Beth Siegel tries to turn perception of the arts in economic development on its head.
Rather than seeing “the arts” — museums, theaters, performance venues — as attractions that simply draw tourists to a community, she wants them viewed as contributors to a region’s economic might.
In New England, the “creative economy,” as Siegel likes to call it, is responsible for nearly 250,000 jobs — more than the vaunted software sector. In western Massachusetts’ Berkshire County, it represents close to 10 percent of total employment.
But the “creative economy” is more than just “the arts.” Yes, it’s all those painters, playwrights and musicians, but also incorporates architects and interior designers, computer gamers and caterers, ornamental manufacturers and landscapers.
Siegel, president of Mt. Auburn Associates in Boston, uses this definition of the “creative economy”: “The enterprises and people involved in the production and distribution of goods and services in which the aesthetics, intellectual and emotional engagement of the consumer gives the product value in the marketplace.”
Highfalutin? Maybe. But think of it in terms of New York City’s fashion industry and how that sector helps define the metro and contributes to its economy.
Siegel came to Proctors in Schenectady one recent morning to talk about how her firm helps areas identify and nurture creative economies.
She pointed out that creative economies can offer “significant” career options — “a lot of middle-skill jobs” — such as sound engineers, lighting technicians, curators and illustrators.
What they produce can be used close to home or “exported” across the country or the globe. “The hardest argument I have to make to economic development folks” is that these products are “one major export … that’s not being taken seriously,” Siegel said.
And while the arts traditionally have been seen as contributing to an area’s quality of life, clusters of “creatives” also can attract entrepreneurs and be a talent-retention tool, Siegel said.

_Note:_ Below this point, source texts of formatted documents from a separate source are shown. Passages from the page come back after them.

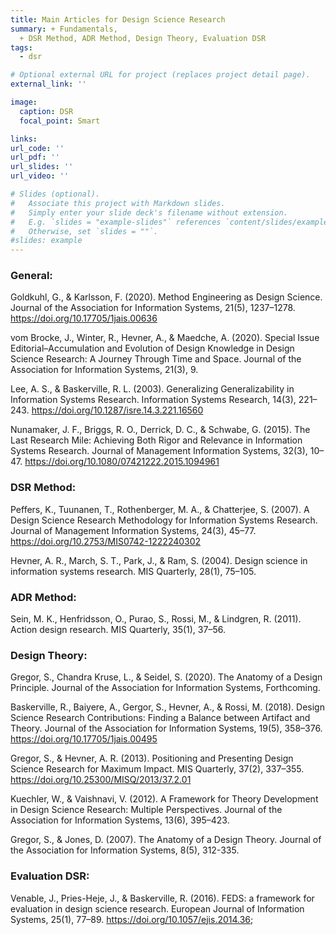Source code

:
 ```yaml
---
title: Main Articles for Design Science Research
summary: + Fundamentals, 
  + DSR Method, ADR Method, Design Theory, Evaluation DSR
tags:
  - dsr

# Optional external URL for project (replaces project detail page).
external_link: ''

image:
  caption: DSR
  focal_point: Smart

links:
url_code: ''
url_pdf: ''
url_slides: ''
url_video: ''

# Slides (optional).
#   Associate this project with Markdown slides.
#   Simply enter your slide deck's filename without extension.
#   E.g. `slides = "example-slides"` references `content/slides/example-slides.md`.
#   Otherwise, set `slides = ""`.
#slides: example
---
```


### General: ###

Goldkuhl, G., & Karlsson, F. (2020). Method Engineering as Design Science. Journal of the Association for Information Systems, 21(5), 1237–1278. https://doi.org/10.17705/1jais.00636

vom Brocke, J., Winter, R., Hevner, A., & Maedche, A. (2020). Special Issue Editorial–Accumulation and Evolution of Design Knowledge in Design Science Research: A Journey Through Time and Space. Journal of the Association for Information Systems, 21(3), 9.

Lee, A. S., & Baskerville, R. L. (2003). Generalizing Generalizability in Information Systems Research. Information Systems Research, 14(3), 221–243. https://doi.org/10.1287/isre.14.3.221.16560

Nunamaker, J. F., Briggs, R. O., Derrick, D. C., & Schwabe, G. (2015). The Last Research Mile: Achieving Both Rigor and Relevance in Information Systems Research. Journal of Management Information Systems, 32(3), 10–47. https://doi.org/10.1080/07421222.2015.1094961

### DSR Method: ### 

Peffers, K., Tuunanen, T., Rothenberger, M. A., & Chatterjee, S. (2007). A Design Science Research Methodology for Information Systems Research. Journal of Management Information Systems, 24(3), 45–77. https://doi.org/10.2753/MIS0742-1222240302

Hevner, A. R., March, S. T., Park, J., & Ram, S. (2004). Design science in information systems research. MIS Quarterly, 28(1), 75–105.

### ADR Method: ### 

Sein, M. K., Henfridsson, O., Purao, S., Rossi, M., & Lindgren, R. (2011). Action design research. MIS Quarterly, 35(1), 37–56.

### Design Theory: ### 

Gregor, S., Chandra Kruse, L., & Seidel, S. (2020). The Anatomy of a Design Principle. Journal of the Association for Information Systems, Forthcoming.

Baskerville, R., Baiyere, A., Gergor, S., Hevner, A., & Rossi, M. (2018). Design Science Research Contributions: Finding a Balance between Artifact and Theory. Journal of the Association for Information Systems, 19(5), 358–376. https://doi.org/10.17705/1jais.00495

Gregor, S., & Hevner, A. R. (2013). Positioning and Presenting Design Science Research for Maximum Impact. MIS Quarterly, 37(2), 337–355. https://doi.org/10.25300/MISQ/2013/37.2.01

Kuechler, W., & Vaishnavi, V. (2012). A Framework for Theory Development in Design Science Research: Multiple Perspectives. Journal of the Association for Information Systems, 13(6), 395–423.

Gregor, S., & Jones, D. (2007). The Anatomy of a Design Theory. Journal of the Association for Information Systems, 8(5), 312-335.

### Evaluation DSR: ### 

Venable, J., Pries-Heje, J., & Baskerville, R. (2016). FEDS: a framework for evaluation in design science research. European Journal of Information Systems, 25(1), 77–89. https://doi.org/10.1057/ejis.2014.36;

She cautioned, though, that a creative economy was “not the next silver bullet” to a robust arts sector. Rather, it should complement other economic development strategies.
Regions interested in developing their creative economies should map their “creative assets” in detail, Siegel said. It’s a process that should involve both the arts and business communities; it also should “be inclusive” of ethnic and racial groups.
She advised moving from “strategic planning” to “strategic doing” quickly: “Don’t just study; make it happen.”
Siegel’s visit was hosted by Proctors CEO Philip Morris, who, along with WMHT Educational Telecommunications CEO Robert Altman and Ellen Sax of KeyBank, a major arts sponsor, hold continuing discussions on the state of the arts in the Capital Region.
Morris said they had heard of Mt. Auburn’s work — the firm has helped form strategic arts and economic development plans for Berkshire County, Milwaukee, Washington, D.C., and others — and wanted to learn more.
Hiring the firm to work here is a possibility.
Morris described a two-layer study approach that might take a year to complete. One would involve looking at data and talking to the area’s “creatives” to gauge economic impact. The other would be “a larger series of conversations” with business and political leaders on “would there be a strategic vision to grow this region?”
He thought it might be several months before a decision was made about engaging Siegel, but said he was leaning toward such a study.
“I don’t know how we don’t do this,” Morris told me this week.